REQUIRED ACTION
The records below must be output exactly, with no images carried over.

*** ENTRIES SUPPLIED ***

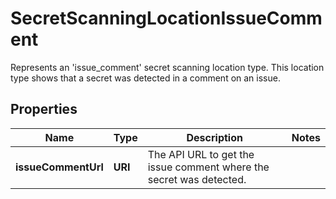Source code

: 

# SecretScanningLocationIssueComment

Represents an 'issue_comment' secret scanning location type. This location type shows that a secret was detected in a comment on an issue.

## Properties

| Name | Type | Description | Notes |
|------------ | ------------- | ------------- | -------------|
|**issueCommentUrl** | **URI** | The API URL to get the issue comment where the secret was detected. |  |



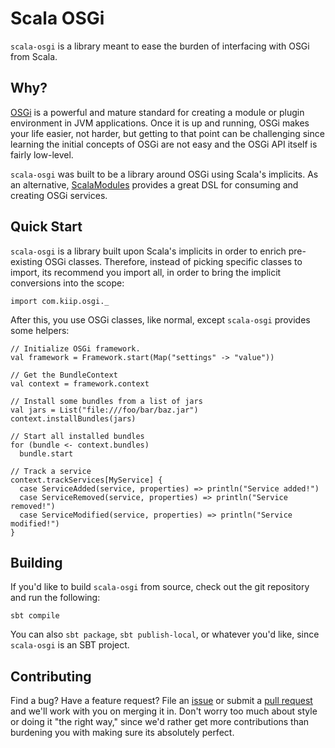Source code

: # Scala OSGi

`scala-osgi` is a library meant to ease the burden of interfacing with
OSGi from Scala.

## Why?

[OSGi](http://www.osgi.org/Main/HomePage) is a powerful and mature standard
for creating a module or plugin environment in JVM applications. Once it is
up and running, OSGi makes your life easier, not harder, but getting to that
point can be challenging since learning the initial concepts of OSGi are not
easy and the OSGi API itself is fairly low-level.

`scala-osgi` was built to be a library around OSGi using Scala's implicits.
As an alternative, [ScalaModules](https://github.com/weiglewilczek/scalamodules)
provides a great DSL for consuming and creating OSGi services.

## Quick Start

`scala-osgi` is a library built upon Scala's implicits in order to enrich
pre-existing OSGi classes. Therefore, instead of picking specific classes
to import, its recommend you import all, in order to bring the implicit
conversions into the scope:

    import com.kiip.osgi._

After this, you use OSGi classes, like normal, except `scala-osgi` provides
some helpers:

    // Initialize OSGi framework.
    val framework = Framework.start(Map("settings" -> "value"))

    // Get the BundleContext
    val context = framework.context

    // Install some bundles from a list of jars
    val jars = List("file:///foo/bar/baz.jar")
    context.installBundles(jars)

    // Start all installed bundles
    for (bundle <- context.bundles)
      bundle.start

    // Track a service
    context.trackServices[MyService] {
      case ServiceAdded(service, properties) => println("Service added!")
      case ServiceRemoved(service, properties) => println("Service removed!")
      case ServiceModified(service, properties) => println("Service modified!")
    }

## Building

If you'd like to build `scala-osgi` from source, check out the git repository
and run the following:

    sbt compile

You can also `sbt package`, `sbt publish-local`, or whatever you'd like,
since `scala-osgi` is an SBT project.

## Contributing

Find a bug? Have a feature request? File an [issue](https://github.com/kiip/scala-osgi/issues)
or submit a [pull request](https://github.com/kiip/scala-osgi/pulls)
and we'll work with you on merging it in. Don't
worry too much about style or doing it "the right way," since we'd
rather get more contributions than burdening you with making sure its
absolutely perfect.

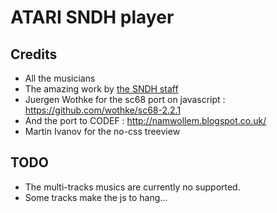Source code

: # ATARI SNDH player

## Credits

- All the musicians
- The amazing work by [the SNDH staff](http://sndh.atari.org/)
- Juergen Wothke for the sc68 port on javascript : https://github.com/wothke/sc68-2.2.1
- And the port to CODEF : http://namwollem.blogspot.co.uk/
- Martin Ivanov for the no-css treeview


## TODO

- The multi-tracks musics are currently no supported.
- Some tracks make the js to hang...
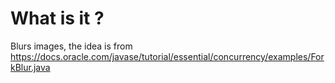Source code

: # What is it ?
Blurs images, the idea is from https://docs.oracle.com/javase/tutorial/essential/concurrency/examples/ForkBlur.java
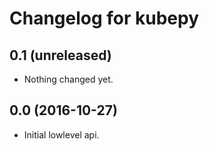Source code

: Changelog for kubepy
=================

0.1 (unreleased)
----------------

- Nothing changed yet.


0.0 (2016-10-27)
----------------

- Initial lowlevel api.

***

TASK RESULT
Source code

: 

# SecretScanningLocationIssueComment

Represents an 'issue_comment' secret scanning location type. This location type shows that a secret was detected in a comment on an issue.

## Properties

| Name | Type | Description | Notes |
|------------ | ------------- | ------------- | -------------|
|**issueCommentUrl** | **URI** | The API URL to get the issue comment where the secret was detected. |  |



Source code

: # Scala OSGi

`scala-osgi` is a library meant to ease the burden of interfacing with
OSGi from Scala.

## Why?

[OSGi](http://www.osgi.org/Main/HomePage) is a powerful and mature standard
for creating a module or plugin environment in JVM applications. Once it is
up and running, OSGi makes your life easier, not harder, but getting to that
point can be challenging since learning the initial concepts of OSGi are not
easy and the OSGi API itself is fairly low-level.

`scala-osgi` was built to be a library around OSGi using Scala's implicits.
As an alternative, [ScalaModules](https://github.com/weiglewilczek/scalamodules)
provides a great DSL for consuming and creating OSGi services.

## Quick Start

`scala-osgi` is a library built upon Scala's implicits in order to enrich
pre-existing OSGi classes. Therefore, instead of picking specific classes
to import, its recommend you import all, in order to bring the implicit
conversions into the scope:

    import com.kiip.osgi._

After this, you use OSGi classes, like normal, except `scala-osgi` provides
some helpers:

    // Initialize OSGi framework.
    val framework = Framework.start(Map("settings" -> "value"))

    // Get the BundleContext
    val context = framework.context

    // Install some bundles from a list of jars
    val jars = List("file:///foo/bar/baz.jar")
    context.installBundles(jars)

    // Start all installed bundles
    for (bundle <- context.bundles)
      bundle.start

    // Track a service
    context.trackServices[MyService] {
      case ServiceAdded(service, properties) => println("Service added!")
      case ServiceRemoved(service, properties) => println("Service removed!")
      case ServiceModified(service, properties) => println("Service modified!")
    }

## Building

If you'd like to build `scala-osgi` from source, check out the git repository
and run the following:

    sbt compile

You can also `sbt package`, `sbt publish-local`, or whatever you'd like,
since `scala-osgi` is an SBT project.

## Contributing

Find a bug? Have a feature request? File an [issue](https://github.com/kiip/scala-osgi/issues)
or submit a [pull request](https://github.com/kiip/scala-osgi/pulls)
and we'll work with you on merging it in. Don't
worry too much about style or doing it "the right way," since we'd
rather get more contributions than burdening you with making sure its
absolutely perfect.

Source code

: # ATARI SNDH player

## Credits

- All the musicians
- The amazing work by [the SNDH staff](http://sndh.atari.org/)
- Juergen Wothke for the sc68 port on javascript : https://github.com/wothke/sc68-2.2.1
- And the port to CODEF : http://namwollem.blogspot.co.uk/
- Martin Ivanov for the no-css treeview


## TODO

- The multi-tracks musics are currently no supported.
- Some tracks make the js to hang...
Source code

: # What is it ?
Blurs images, the idea is from https://docs.oracle.com/javase/tutorial/essential/concurrency/examples/ForkBlur.java
Source code

: Changelog for kubepy
=================

0.1 (unreleased)
----------------

- Nothing changed yet.


0.0 (2016-10-27)
----------------

- Initial lowlevel api.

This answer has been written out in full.